TO DO: Every line below that contains "thelstnumber" is to be copied.

RECORDED DATA:
---

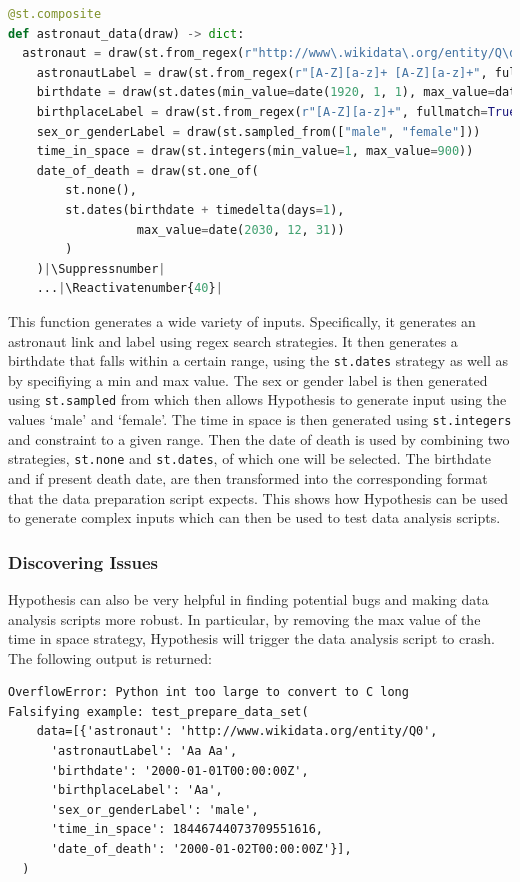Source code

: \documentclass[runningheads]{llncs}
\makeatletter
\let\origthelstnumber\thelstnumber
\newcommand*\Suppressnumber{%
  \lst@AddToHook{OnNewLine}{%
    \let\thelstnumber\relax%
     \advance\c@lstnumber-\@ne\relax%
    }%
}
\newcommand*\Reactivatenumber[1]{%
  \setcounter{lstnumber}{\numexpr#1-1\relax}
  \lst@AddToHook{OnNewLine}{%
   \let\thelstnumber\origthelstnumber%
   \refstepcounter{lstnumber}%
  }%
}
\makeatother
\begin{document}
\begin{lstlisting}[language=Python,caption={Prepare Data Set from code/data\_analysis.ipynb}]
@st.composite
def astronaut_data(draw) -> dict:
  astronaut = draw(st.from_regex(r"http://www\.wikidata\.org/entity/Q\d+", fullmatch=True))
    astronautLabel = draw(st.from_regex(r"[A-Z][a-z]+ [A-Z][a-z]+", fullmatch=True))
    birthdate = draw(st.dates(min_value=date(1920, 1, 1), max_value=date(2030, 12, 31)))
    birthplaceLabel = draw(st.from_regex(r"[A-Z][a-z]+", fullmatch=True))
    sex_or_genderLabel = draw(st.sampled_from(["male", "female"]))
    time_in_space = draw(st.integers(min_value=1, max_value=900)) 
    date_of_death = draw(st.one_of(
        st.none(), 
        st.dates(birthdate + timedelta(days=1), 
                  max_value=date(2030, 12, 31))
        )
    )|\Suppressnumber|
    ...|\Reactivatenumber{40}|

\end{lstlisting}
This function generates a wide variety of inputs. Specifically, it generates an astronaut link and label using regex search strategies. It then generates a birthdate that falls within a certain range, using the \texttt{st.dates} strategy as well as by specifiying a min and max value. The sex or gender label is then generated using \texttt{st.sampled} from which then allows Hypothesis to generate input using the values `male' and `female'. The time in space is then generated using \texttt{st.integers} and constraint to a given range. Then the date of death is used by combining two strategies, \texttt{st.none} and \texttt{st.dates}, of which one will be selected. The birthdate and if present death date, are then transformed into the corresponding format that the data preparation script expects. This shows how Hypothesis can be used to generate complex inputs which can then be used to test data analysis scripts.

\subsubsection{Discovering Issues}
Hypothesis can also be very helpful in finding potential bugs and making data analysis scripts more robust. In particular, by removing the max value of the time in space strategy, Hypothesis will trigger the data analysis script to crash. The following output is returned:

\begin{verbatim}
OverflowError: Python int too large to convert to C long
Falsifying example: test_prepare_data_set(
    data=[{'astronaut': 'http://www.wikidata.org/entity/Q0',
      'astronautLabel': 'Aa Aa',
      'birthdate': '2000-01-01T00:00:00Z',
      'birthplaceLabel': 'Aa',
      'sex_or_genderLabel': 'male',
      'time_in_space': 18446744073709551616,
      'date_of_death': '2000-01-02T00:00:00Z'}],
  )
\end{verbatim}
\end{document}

---

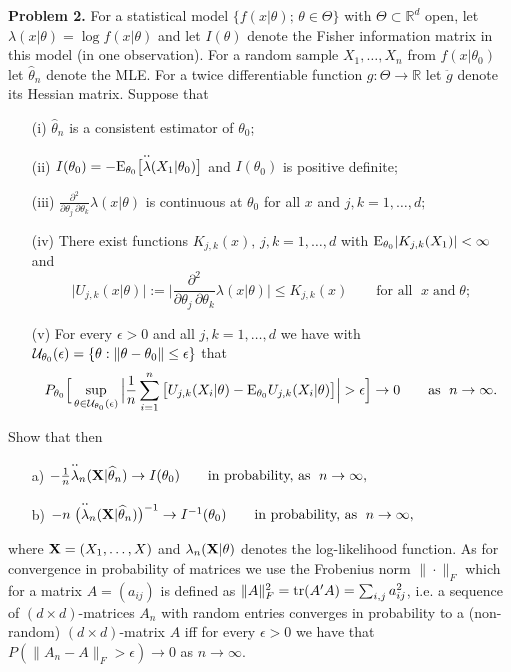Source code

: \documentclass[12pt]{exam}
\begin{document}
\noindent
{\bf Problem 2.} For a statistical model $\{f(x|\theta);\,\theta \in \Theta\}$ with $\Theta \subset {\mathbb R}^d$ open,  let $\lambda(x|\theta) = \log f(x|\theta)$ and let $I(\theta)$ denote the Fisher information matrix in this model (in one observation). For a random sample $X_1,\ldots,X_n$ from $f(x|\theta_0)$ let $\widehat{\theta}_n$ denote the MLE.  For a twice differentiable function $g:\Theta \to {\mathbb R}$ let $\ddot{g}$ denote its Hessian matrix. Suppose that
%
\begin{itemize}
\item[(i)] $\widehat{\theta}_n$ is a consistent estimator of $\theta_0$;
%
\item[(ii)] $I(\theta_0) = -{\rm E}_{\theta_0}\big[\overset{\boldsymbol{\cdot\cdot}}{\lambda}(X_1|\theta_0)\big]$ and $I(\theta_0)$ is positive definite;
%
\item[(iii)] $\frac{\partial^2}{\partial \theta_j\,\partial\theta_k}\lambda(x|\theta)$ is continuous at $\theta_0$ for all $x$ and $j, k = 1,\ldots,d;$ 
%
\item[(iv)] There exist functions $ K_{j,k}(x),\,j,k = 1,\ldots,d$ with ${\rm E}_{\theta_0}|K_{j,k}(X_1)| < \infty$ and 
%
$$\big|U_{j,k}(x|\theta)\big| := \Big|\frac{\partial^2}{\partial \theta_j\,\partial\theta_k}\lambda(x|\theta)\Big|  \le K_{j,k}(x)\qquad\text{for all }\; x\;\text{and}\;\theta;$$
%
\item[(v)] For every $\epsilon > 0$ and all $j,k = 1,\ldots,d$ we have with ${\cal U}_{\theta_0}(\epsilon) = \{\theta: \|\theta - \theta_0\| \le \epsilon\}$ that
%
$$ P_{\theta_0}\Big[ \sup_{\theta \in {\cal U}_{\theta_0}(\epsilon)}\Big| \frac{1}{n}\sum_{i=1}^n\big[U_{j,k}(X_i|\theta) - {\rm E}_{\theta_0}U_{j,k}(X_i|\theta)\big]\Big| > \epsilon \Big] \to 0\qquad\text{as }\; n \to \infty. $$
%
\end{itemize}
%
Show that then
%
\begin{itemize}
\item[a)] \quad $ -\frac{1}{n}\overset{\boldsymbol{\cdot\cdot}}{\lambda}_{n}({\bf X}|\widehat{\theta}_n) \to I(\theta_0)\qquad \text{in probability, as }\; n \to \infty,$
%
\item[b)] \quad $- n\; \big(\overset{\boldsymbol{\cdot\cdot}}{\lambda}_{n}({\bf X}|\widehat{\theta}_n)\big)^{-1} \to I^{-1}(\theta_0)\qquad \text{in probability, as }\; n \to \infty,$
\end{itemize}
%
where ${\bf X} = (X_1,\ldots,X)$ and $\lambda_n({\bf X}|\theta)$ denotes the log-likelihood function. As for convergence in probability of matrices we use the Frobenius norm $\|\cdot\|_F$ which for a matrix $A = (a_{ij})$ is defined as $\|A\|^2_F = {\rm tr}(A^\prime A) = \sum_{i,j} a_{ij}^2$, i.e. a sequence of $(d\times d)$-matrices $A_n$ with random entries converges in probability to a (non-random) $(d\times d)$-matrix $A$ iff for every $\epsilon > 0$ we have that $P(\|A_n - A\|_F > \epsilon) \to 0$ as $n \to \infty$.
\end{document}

---

TASK OUTPUT:
\let\origthelstnumber\thelstnumber
    \let\thelstnumber\relax%
   \let\thelstnumber\origthelstnumber%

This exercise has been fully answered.